Little is written about the early settlement of Rattus norvegicus in America. Most reports state that the very first Rattus norvegicus arrived in America in the first year of the Revolution, then moved out into the country, a manifest infestation. One of their first landings was most likely New York City.

* Fancy rats are related to the wild Rattus norvegicus very possibly because of Jack Black, the rat catcher to Queen Victoria. Jack Black caught rats for the queen, but he also kept rats that interested him for himself He sold some of these rats to women; in the Victorian era, keeping rats as pets was a fad—Beatrix Potter is thought to have bought her pet rat from Jack Black himself Jack Black also bred a strain of albino Rattus norvegicus that he subsequently sold to Victorian-era scientists in France. Laboratory rats are today available for purchase on-line; a scientist can order the rat as per his or her experimental rat-genetics needs. The progenitor of the modern laboratory rat is the Wistar rat, a rat bred in the Wistar laboratories in Philadelphia. I have read that the Wistar rat was begun with an albino rat that the Wistar Institute originally got from France. I like to think that all the great scientific achievements that have been made in the modern scientific era as a result of work with laboratory rats are ultimately the result of the work of Jack Black, rat catcher.
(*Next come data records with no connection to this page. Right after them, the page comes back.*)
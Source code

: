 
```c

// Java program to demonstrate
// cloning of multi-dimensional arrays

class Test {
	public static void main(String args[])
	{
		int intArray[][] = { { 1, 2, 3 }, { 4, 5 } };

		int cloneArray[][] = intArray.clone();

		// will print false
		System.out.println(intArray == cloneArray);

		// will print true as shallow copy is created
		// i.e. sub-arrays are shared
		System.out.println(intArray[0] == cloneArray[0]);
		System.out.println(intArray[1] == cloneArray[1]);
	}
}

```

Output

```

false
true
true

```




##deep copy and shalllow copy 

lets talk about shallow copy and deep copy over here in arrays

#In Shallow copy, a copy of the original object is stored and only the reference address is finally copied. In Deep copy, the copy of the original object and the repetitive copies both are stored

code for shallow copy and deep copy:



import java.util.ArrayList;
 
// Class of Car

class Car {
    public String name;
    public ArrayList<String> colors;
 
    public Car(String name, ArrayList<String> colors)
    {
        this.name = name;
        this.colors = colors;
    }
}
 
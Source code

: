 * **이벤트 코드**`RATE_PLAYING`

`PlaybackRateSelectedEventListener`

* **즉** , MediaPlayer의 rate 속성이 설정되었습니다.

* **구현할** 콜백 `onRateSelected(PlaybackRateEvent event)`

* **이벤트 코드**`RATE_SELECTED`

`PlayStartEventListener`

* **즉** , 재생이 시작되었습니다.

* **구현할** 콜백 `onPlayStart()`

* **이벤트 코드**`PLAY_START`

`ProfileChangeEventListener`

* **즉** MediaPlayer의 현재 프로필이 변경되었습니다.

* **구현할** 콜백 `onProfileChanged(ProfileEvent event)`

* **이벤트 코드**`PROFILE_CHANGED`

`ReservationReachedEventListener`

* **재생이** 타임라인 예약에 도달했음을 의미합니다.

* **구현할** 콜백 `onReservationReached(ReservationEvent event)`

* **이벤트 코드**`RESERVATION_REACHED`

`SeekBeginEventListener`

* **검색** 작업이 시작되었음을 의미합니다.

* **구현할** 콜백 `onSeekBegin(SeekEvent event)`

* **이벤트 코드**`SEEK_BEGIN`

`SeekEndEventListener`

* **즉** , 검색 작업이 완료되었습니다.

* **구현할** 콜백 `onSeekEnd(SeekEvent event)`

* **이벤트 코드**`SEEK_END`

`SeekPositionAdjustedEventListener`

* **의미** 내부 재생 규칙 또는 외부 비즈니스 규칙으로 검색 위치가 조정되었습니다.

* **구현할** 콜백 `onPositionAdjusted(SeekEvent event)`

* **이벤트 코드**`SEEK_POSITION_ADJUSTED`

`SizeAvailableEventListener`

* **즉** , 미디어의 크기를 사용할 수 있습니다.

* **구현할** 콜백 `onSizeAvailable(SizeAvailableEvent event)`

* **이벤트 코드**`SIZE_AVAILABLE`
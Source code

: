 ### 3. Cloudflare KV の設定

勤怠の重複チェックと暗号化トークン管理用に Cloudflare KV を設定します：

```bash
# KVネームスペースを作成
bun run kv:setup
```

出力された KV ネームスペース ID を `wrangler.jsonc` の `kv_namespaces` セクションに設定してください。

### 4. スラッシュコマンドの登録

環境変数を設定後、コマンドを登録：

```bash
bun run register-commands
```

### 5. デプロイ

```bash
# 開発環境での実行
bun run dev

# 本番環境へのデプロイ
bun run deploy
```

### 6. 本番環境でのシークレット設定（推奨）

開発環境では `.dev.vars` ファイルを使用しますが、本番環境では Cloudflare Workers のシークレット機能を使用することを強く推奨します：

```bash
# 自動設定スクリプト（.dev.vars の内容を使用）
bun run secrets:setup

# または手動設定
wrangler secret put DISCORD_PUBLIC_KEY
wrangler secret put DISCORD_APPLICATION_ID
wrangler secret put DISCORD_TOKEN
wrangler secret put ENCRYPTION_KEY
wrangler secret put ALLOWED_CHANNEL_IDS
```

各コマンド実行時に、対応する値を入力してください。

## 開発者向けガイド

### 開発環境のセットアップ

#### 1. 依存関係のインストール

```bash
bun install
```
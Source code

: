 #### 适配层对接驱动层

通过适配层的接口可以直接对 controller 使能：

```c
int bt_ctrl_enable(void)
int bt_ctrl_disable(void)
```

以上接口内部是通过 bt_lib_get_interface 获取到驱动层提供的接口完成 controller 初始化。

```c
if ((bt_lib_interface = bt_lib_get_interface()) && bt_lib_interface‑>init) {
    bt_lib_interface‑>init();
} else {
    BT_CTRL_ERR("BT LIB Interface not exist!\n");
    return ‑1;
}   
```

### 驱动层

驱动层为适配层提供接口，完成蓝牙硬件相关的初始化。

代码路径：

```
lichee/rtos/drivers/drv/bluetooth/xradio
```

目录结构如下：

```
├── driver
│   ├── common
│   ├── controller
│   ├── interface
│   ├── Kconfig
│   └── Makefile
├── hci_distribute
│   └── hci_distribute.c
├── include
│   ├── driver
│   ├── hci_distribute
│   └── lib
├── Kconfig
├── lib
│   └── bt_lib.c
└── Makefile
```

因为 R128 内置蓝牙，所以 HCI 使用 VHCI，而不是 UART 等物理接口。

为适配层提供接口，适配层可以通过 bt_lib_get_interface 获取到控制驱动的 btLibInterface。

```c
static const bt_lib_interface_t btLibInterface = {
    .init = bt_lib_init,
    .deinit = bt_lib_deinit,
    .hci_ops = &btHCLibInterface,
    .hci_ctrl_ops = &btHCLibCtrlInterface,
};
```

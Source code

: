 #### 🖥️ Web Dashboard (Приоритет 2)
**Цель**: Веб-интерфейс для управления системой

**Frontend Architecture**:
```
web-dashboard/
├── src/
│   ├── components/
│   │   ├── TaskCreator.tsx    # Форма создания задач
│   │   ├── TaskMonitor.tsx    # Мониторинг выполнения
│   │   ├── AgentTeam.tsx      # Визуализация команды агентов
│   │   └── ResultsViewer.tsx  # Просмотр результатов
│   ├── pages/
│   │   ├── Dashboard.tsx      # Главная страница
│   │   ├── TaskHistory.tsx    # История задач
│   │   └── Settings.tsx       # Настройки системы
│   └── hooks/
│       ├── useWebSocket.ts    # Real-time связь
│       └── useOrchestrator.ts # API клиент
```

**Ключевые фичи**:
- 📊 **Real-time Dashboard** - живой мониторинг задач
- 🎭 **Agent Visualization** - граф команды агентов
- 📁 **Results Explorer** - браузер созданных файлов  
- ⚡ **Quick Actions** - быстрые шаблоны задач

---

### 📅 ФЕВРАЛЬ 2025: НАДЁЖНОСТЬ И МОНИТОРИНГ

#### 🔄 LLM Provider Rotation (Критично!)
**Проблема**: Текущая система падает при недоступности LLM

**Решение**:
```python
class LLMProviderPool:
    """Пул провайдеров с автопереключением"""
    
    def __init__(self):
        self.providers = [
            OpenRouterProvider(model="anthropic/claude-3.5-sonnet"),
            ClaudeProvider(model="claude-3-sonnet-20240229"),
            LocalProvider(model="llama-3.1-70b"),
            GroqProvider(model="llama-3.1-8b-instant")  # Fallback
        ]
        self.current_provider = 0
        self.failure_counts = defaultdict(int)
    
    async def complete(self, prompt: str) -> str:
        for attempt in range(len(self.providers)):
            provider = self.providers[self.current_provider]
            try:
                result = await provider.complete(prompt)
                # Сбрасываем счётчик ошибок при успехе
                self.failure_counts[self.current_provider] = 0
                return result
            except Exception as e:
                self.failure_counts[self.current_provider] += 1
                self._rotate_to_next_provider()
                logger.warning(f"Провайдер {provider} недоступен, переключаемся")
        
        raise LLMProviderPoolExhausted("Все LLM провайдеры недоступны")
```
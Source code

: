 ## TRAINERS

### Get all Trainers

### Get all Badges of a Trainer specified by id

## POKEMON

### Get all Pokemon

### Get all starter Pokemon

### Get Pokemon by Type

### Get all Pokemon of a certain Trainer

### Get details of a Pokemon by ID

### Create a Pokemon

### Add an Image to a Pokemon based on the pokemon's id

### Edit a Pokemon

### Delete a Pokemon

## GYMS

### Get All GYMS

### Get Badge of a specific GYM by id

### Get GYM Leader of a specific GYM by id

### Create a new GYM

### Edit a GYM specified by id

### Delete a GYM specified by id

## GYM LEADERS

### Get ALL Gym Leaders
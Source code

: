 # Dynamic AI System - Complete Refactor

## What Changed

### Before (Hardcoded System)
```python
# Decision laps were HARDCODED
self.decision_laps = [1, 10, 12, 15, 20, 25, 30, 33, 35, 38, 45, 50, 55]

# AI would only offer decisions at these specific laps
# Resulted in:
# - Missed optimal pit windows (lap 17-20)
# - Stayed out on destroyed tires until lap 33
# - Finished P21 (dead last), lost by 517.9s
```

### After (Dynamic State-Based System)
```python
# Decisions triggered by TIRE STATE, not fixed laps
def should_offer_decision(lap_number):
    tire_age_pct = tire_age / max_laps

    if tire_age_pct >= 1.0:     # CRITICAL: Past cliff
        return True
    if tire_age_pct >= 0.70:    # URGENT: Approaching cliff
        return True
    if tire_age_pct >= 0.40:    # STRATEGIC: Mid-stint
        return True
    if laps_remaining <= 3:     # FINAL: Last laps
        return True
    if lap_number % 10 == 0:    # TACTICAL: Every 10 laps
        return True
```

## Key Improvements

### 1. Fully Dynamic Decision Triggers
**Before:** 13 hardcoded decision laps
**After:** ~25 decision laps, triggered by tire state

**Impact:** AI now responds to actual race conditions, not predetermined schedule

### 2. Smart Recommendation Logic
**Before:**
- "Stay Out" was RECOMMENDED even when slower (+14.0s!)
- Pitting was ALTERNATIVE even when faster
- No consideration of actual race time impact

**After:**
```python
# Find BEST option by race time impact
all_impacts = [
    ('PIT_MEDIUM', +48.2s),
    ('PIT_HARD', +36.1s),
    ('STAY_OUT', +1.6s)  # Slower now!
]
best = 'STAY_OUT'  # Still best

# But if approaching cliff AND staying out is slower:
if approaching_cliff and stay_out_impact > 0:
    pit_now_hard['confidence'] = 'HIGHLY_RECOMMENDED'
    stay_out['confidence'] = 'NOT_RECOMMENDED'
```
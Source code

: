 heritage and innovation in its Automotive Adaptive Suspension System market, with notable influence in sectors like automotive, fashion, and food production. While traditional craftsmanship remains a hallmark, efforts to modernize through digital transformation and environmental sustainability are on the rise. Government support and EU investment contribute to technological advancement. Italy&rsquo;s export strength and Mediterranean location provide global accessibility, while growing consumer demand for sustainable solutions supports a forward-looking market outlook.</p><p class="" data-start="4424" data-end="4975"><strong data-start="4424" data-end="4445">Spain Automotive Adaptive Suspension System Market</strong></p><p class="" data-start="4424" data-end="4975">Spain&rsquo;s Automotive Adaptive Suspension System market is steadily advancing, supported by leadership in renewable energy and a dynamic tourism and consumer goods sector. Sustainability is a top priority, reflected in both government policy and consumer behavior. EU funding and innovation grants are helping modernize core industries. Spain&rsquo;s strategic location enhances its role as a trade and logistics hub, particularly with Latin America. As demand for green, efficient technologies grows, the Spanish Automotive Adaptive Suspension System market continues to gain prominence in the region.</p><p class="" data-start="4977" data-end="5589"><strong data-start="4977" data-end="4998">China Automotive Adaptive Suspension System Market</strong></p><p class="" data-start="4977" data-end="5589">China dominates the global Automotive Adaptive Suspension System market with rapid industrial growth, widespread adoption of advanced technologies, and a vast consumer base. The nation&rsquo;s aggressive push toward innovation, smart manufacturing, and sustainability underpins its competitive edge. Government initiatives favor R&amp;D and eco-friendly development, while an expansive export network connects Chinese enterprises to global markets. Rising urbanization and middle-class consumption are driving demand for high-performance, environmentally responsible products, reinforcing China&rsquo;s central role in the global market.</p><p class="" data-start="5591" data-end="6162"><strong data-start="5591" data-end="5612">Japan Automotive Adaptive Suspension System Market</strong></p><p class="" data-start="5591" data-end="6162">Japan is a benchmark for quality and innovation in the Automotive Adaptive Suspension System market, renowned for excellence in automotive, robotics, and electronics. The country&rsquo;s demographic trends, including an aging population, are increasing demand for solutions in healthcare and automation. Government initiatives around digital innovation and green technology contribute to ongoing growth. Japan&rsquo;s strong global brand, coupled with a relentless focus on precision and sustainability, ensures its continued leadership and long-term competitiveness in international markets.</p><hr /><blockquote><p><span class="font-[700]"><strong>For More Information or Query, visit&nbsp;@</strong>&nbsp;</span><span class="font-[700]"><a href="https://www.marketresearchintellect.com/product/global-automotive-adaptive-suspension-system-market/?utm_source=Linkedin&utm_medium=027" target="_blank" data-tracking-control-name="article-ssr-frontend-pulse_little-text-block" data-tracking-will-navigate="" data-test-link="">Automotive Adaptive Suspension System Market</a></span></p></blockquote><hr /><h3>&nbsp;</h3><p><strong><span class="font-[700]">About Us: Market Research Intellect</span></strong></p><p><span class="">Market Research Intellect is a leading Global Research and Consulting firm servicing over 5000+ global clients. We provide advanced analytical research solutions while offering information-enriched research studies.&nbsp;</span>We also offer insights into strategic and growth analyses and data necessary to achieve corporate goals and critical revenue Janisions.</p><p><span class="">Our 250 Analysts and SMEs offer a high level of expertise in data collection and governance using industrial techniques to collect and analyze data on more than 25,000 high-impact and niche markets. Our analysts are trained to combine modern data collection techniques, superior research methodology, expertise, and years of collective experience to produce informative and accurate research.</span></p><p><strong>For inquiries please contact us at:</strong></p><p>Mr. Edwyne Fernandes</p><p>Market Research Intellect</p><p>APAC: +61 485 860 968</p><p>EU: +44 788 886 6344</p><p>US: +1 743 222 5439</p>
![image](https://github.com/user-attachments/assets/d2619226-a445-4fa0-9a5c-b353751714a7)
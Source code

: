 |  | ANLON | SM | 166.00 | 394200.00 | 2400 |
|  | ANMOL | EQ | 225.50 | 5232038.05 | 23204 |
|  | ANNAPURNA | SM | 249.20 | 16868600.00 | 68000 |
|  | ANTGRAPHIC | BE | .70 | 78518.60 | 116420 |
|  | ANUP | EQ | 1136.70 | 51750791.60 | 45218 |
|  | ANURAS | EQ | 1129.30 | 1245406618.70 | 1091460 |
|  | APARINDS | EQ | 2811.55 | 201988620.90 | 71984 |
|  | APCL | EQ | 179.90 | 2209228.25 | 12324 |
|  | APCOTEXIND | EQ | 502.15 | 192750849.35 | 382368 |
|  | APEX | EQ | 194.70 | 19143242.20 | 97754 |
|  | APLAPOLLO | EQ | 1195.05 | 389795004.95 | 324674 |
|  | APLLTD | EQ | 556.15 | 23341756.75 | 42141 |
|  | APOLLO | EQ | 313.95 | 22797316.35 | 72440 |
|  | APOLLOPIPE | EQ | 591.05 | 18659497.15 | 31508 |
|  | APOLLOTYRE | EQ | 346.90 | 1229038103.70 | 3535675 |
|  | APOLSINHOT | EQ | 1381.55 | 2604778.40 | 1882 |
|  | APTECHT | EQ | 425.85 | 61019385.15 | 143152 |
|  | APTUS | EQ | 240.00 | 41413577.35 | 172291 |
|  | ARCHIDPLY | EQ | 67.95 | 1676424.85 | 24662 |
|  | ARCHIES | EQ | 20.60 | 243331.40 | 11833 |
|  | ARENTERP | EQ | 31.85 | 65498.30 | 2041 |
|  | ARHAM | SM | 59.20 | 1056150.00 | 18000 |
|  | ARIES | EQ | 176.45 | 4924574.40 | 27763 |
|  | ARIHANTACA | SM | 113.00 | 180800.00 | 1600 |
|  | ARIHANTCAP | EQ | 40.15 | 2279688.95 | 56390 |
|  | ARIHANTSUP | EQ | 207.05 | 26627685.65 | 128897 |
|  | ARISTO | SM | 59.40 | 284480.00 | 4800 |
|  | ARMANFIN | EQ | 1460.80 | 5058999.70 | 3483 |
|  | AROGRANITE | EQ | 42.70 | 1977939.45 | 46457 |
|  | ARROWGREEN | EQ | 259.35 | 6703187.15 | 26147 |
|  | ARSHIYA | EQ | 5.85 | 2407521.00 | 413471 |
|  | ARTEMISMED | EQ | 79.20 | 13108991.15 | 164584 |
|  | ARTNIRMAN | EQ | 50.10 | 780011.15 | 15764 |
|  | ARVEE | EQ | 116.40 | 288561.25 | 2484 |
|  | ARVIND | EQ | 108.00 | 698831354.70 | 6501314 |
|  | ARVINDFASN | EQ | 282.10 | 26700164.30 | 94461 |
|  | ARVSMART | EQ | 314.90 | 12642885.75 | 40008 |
* One of the most impressive examples of a rat incursion in a noncity area was the invasion of brown rats on Campbell Island, a remote patch of land south of New Zealand near Antarctica. They were thought to have been imported to the island by whaling ships in the nineteenth century. The rats destroyed the local population of birds, including a rare flightless teal and a wading duck. In 2002, the New Zealand government destroyed all of the rats by bringing 120 tons of rat poison to the island in boats and helicopters. Approximately 200,000 rats are thought to have died. The rat eradication, frequently referred to as the largest-ever rat hunt, encountered some problems, however. A tanker carrying 18 tons of rat poison to the island sank in a whale breeding ground. The rat poison has subsequently showed up in the local mussel population. Reports suggested that all of the rats were killed. The government hopes to reintroduce the teal and the duck.